__Work to be completed__
Exact reproduction is required for all entries.

*** Opening Material to process ***

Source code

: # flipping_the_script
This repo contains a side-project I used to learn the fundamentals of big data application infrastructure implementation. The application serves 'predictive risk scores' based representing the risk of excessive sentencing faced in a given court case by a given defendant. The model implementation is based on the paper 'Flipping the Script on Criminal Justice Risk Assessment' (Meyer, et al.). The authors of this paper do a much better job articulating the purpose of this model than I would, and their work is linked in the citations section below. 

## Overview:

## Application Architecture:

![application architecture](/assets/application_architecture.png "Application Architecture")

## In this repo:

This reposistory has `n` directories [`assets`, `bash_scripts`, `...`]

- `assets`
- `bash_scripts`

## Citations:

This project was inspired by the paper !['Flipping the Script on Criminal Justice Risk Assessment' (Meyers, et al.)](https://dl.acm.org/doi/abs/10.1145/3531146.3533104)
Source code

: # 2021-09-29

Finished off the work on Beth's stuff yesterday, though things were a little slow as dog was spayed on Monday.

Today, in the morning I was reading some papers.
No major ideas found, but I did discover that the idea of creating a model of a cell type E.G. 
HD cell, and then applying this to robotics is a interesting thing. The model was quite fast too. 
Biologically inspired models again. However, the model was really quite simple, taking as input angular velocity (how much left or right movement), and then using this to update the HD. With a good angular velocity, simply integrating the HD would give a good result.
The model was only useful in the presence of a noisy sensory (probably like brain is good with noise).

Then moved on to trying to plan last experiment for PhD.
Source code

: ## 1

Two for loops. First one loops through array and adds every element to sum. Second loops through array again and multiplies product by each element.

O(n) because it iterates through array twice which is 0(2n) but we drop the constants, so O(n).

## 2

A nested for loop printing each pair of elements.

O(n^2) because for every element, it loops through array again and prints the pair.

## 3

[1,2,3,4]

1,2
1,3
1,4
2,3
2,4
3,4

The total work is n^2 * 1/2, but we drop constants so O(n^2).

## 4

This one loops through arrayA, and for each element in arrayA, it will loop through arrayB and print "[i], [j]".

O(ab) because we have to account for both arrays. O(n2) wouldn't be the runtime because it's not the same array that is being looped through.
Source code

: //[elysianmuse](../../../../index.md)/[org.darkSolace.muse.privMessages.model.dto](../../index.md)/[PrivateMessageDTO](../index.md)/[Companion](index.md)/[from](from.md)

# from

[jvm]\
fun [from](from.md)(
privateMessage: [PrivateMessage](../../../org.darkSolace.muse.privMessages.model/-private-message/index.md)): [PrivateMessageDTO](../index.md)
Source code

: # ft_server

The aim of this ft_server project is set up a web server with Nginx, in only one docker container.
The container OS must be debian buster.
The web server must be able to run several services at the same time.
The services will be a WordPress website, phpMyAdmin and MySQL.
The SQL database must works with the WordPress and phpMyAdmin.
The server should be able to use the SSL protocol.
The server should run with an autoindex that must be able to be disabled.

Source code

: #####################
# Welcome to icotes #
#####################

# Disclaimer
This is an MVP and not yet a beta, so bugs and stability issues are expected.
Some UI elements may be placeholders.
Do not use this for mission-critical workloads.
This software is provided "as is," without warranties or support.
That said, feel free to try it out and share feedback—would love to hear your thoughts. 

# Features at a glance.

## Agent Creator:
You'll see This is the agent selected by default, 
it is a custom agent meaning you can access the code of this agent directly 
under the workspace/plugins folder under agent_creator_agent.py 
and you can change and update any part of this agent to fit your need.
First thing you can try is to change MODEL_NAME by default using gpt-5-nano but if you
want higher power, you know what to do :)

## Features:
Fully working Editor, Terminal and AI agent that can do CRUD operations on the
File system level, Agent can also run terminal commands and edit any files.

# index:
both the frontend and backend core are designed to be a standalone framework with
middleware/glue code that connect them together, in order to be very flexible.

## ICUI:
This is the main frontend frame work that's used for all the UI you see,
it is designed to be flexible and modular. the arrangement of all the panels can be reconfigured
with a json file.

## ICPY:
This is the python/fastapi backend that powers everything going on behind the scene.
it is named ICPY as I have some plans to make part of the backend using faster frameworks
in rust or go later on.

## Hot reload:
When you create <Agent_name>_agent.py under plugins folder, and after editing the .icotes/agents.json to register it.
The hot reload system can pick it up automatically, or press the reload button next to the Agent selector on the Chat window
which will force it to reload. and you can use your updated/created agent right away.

*** Closing Material to process ***

__Written solution__
Source code

: # flipping_the_script
This repo contains a side-project I used to learn the fundamentals of big data application infrastructure implementation. The application serves 'predictive risk scores' based representing the risk of excessive sentencing faced in a given court case by a given defendant. The model implementation is based on the paper 'Flipping the Script on Criminal Justice Risk Assessment' (Meyer, et al.). The authors of this paper do a much better job articulating the purpose of this model than I would, and their work is linked in the citations section below. 

## Overview:

## Application Architecture:

![application architecture](/assets/application_architecture.png "Application Architecture")

## In this repo:

This reposistory has `n` directories [`assets`, `bash_scripts`, `...`]

- `assets`
- `bash_scripts`

## Citations:

This project was inspired by the paper !['Flipping the Script on Criminal Justice Risk Assessment' (Meyers, et al.)](https://dl.acm.org/doi/abs/10.1145/3531146.3533104)
Source code

: # 2021-09-29

Finished off the work on Beth's stuff yesterday, though things were a little slow as dog was spayed on Monday.

Today, in the morning I was reading some papers.
No major ideas found, but I did discover that the idea of creating a model of a cell type E.G. 
HD cell, and then applying this to robotics is a interesting thing. The model was quite fast too. 
Biologically inspired models again. However, the model was really quite simple, taking as input angular velocity (how much left or right movement), and then using this to update the HD. With a good angular velocity, simply integrating the HD would give a good result.
The model was only useful in the presence of a noisy sensory (probably like brain is good with noise).

Then moved on to trying to plan last experiment for PhD.
Source code

: ## 1

Two for loops. First one loops through array and adds every element to sum. Second loops through array again and multiplies product by each element.

O(n) because it iterates through array twice which is 0(2n) but we drop the constants, so O(n).

## 2

A nested for loop printing each pair of elements.

O(n^2) because for every element, it loops through array again and prints the pair.

## 3

[1,2,3,4]

1,2
1,3
1,4
2,3
2,4
3,4

The total work is n^2 * 1/2, but we drop constants so O(n^2).

## 4

This one loops through arrayA, and for each element in arrayA, it will loop through arrayB and print "[i], [j]".

O(ab) because we have to account for both arrays. O(n2) wouldn't be the runtime because it's not the same array that is being looped through.
Source code

: //[elysianmuse](../../../../index.md)/[org.darkSolace.muse.privMessages.model.dto](../../index.md)/[PrivateMessageDTO](../index.md)/[Companion](index.md)/[from](from.md)

# from

[jvm]\
fun [from](from.md)(
privateMessage: [PrivateMessage](../../../org.darkSolace.muse.privMessages.model/-private-message/index.md)): [PrivateMessageDTO](../index.md)
Source code

: # ft_server

The aim of this ft_server project is set up a web server with Nginx, in only one docker container.
The container OS must be debian buster.
The web server must be able to run several services at the same time.
The services will be a WordPress website, phpMyAdmin and MySQL.
The SQL database must works with the WordPress and phpMyAdmin.
The server should be able to use the SSL protocol.
The server should run with an autoindex that must be able to be disabled.

Source code

: #####################
# Welcome to icotes #
#####################

# Disclaimer
This is an MVP and not yet a beta, so bugs and stability issues are expected.
Some UI elements may be placeholders.
Do not use this for mission-critical workloads.
This software is provided "as is," without warranties or support.
That said, feel free to try it out and share feedback—would love to hear your thoughts. 

# Features at a glance.

## Agent Creator:
You'll see This is the agent selected by default, 
it is a custom agent meaning you can access the code of this agent directly 
under the workspace/plugins folder under agent_creator_agent.py 
and you can change and update any part of this agent to fit your need.
First thing you can try is to change MODEL_NAME by default using gpt-5-nano but if you
want higher power, you know what to do :)

## Features:
Fully working Editor, Terminal and AI agent that can do CRUD operations on the
File system level, Agent can also run terminal commands and edit any files.

# index:
both the frontend and backend core are designed to be a standalone framework with
middleware/glue code that connect them together, in order to be very flexible.

## ICUI:
This is the main frontend frame work that's used for all the UI you see,
it is designed to be flexible and modular. the arrangement of all the panels can be reconfigured
with a json file.

## ICPY:
This is the python/fastapi backend that powers everything going on behind the scene.
it is named ICPY as I have some plans to make part of the backend using faster frameworks
in rust or go later on.

## Hot reload:
When you create <Agent_name>_agent.py under plugins folder, and after editing the .icotes/agents.json to register it.
The hot reload system can pick it up automatically, or press the reload button next to the Agent selector on the Chat window
which will force it to reload. and you can use your updated/created agent right away.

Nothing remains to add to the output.